%%

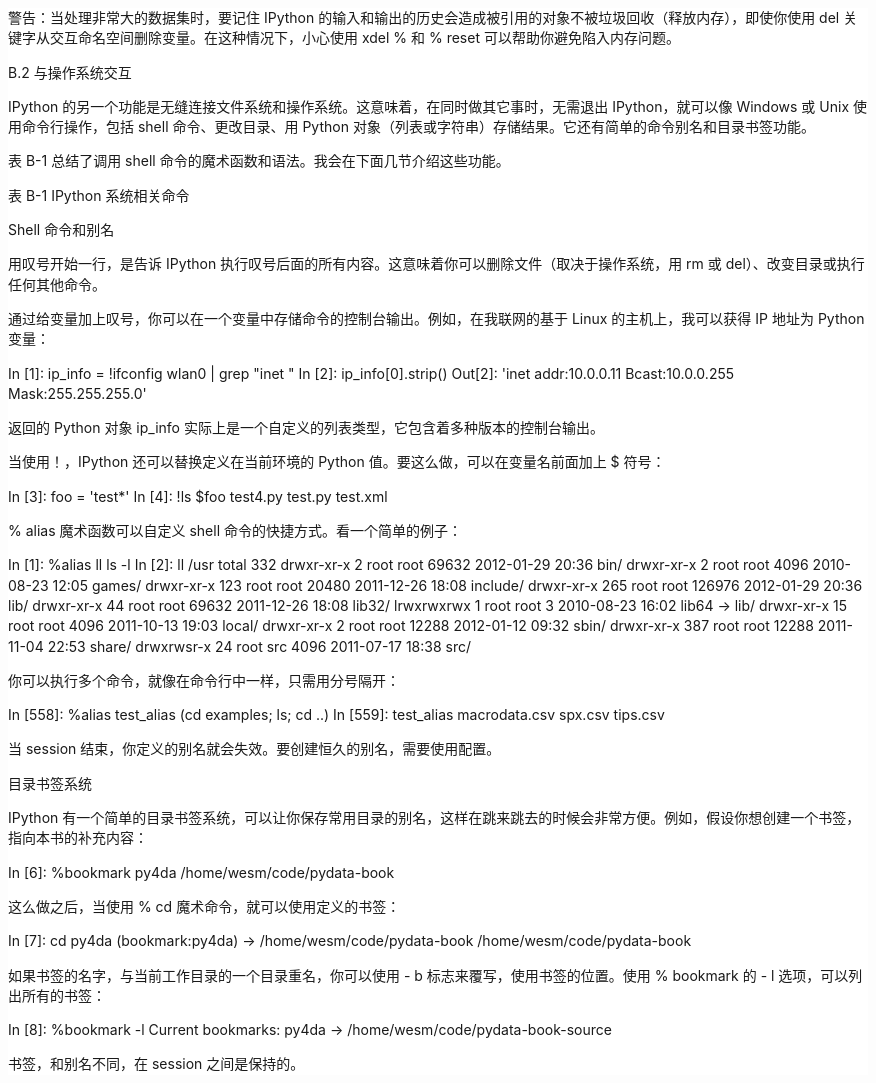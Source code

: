 警告：当处理非常大的数据集时，要记住 IPython 的输入和输出的历史会造成被引用的对象不被垃圾回收（释放内存），即使你使用 del 关键字从交互命名空间删除变量。在这种情况下，小心使用 xdel % 和 % reset 可以帮助你避免陷入内存问题。

B.2 与操作系统交互

IPython 的另一个功能是无缝连接文件系统和操作系统。这意味着，在同时做其它事时，无需退出 IPython，就可以像 Windows 或 Unix 使用命令行操作，包括 shell 命令、更改目录、用 Python 对象（列表或字符串）存储结果。它还有简单的命令别名和目录书签功能。

表 B-1 总结了调用 shell 命令的魔术函数和语法。我会在下面几节介绍这些功能。

表 B-1 IPython 系统相关命令

Shell 命令和别名

用叹号开始一行，是告诉 IPython 执行叹号后面的所有内容。这意味着你可以删除文件（取决于操作系统，用 rm 或 del）、改变目录或执行任何其他命令。

通过给变量加上叹号，你可以在一个变量中存储命令的控制台输出。例如，在我联网的基于 Linux 的主机上，我可以获得 IP 地址为 Python 变量：

In [1]: ip_info = !ifconfig wlan0 | grep "inet " In [2]: ip_info[0].strip() Out[2]: 'inet addr:10.0.0.11 Bcast:10.0.0.255 Mask:255.255.255.0'


返回的 Python 对象 ip_info 实际上是一个自定义的列表类型，它包含着多种版本的控制台输出。

当使用！，IPython 还可以替换定义在当前环境的 Python 值。要这么做，可以在变量名前面加上 $ 符号：

In [3]: foo = 'test*' In [4]: !ls $foo test4.py test.py test.xml


% alias 魔术函数可以自定义 shell 命令的快捷方式。看一个简单的例子：

In [1]: %alias ll ls -l In [2]: ll /usr total 332 drwxr-xr-x 2 root root 69632 2012-01-29 20:36 bin/ drwxr-xr-x 2 root root 4096 2010-08-23 12:05 games/ drwxr-xr-x 123 root root 20480 2011-12-26 18:08 include/ drwxr-xr-x 265 root root 126976 2012-01-29 20:36 lib/ drwxr-xr-x 44 root root 69632 2011-12-26 18:08 lib32/ lrwxrwxrwx 1 root root 3 2010-08-23 16:02 lib64 -> lib/ drwxr-xr-x 15 root root 4096 2011-10-13 19:03 local/ drwxr-xr-x 2 root root 12288 2012-01-12 09:32 sbin/ drwxr-xr-x 387 root root 12288 2011-11-04 22:53 share/ drwxrwsr-x 24 root src 4096 2011-07-17 18:38 src/


你可以执行多个命令，就像在命令行中一样，只需用分号隔开：

In [558]: %alias test_alias (cd examples; ls; cd ..) In [559]: test_alias macrodata.csv spx.csv tips.csv


当 session 结束，你定义的别名就会失效。要创建恒久的别名，需要使用配置。

目录书签系统

IPython 有一个简单的目录书签系统，可以让你保存常用目录的别名，这样在跳来跳去的时候会非常方便。例如，假设你想创建一个书签，指向本书的补充内容：

In [6]: %bookmark py4da /home/wesm/code/pydata-book


这么做之后，当使用 % cd 魔术命令，就可以使用定义的书签：

In [7]: cd py4da (bookmark:py4da) -> /home/wesm/code/pydata-book /home/wesm/code/pydata-book


如果书签的名字，与当前工作目录的一个目录重名，你可以使用 - b 标志来覆写，使用书签的位置。使用 % bookmark 的 - l 选项，可以列出所有的书签：

In [8]: %bookmark -l Current bookmarks: py4da -> /home/wesm/code/pydata-book-source


书签，和别名不同，在 session 之间是保持的。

%%

Required work: All entries are to be duplicated exactly, with the pictures left out.

Output of the task:
Source code

: 警告：当处理非常大的数据集时，要记住 IPython 的输入和输出的历史会造成被引用的对象不被垃圾回收（释放内存），即使你使用 del 关键字从交互命名空间删除变量。在这种情况下，小心使用 xdel % 和 % reset 可以帮助你避免陷入内存问题。

B.2 与操作系统交互

IPython 的另一个功能是无缝连接文件系统和操作系统。这意味着，在同时做其它事时，无需退出 IPython，就可以像 Windows 或 Unix 使用命令行操作，包括 shell 命令、更改目录、用 Python 对象（列表或字符串）存储结果。它还有简单的命令别名和目录书签功能。

表 B-1 总结了调用 shell 命令的魔术函数和语法。我会在下面几节介绍这些功能。

表 B-1 IPython 系统相关命令

Shell 命令和别名

用叹号开始一行，是告诉 IPython 执行叹号后面的所有内容。这意味着你可以删除文件（取决于操作系统，用 rm 或 del）、改变目录或执行任何其他命令。

通过给变量加上叹号，你可以在一个变量中存储命令的控制台输出。例如，在我联网的基于 Linux 的主机上，我可以获得 IP 地址为 Python 变量：

In [1]: ip_info = !ifconfig wlan0 | grep "inet " In [2]: ip_info[0].strip() Out[2]: 'inet addr:10.0.0.11 Bcast:10.0.0.255 Mask:255.255.255.0'


返回的 Python 对象 ip_info 实际上是一个自定义的列表类型，它包含着多种版本的控制台输出。

当使用！，IPython 还可以替换定义在当前环境的 Python 值。要这么做，可以在变量名前面加上 $ 符号：

In [3]: foo = 'test*' In [4]: !ls $foo test4.py test.py test.xml


% alias 魔术函数可以自定义 shell 命令的快捷方式。看一个简单的例子：

In [1]: %alias ll ls -l In [2]: ll /usr total 332 drwxr-xr-x 2 root root 69632 2012-01-29 20:36 bin/ drwxr-xr-x 2 root root 4096 2010-08-23 12:05 games/ drwxr-xr-x 123 root root 20480 2011-12-26 18:08 include/ drwxr-xr-x 265 root root 126976 2012-01-29 20:36 lib/ drwxr-xr-x 44 root root 69632 2011-12-26 18:08 lib32/ lrwxrwxrwx 1 root root 3 2010-08-23 16:02 lib64 -> lib/ drwxr-xr-x 15 root root 4096 2011-10-13 19:03 local/ drwxr-xr-x 2 root root 12288 2012-01-12 09:32 sbin/ drwxr-xr-x 387 root root 12288 2011-11-04 22:53 share/ drwxrwsr-x 24 root src 4096 2011-07-17 18:38 src/


你可以执行多个命令，就像在命令行中一样，只需用分号隔开：

In [558]: %alias test_alias (cd examples; ls; cd ..) In [559]: test_alias macrodata.csv spx.csv tips.csv


当 session 结束，你定义的别名就会失效。要创建恒久的别名，需要使用配置。

目录书签系统

IPython 有一个简单的目录书签系统，可以让你保存常用目录的别名，这样在跳来跳去的时候会非常方便。例如，假设你想创建一个书签，指向本书的补充内容：

In [6]: %bookmark py4da /home/wesm/code/pydata-book


这么做之后，当使用 % cd 魔术命令，就可以使用定义的书签：

In [7]: cd py4da (bookmark:py4da) -> /home/wesm/code/pydata-book /home/wesm/code/pydata-book


如果书签的名字，与当前工作目录的一个目录重名，你可以使用 - b 标志来覆写，使用书签的位置。使用 % bookmark 的 - l 选项，可以列出所有的书签：

In [8]: %bookmark -l Current bookmarks: py4da -> /home/wesm/code/pydata-book-source


书签，和别名不同，在 session 之间是保持的。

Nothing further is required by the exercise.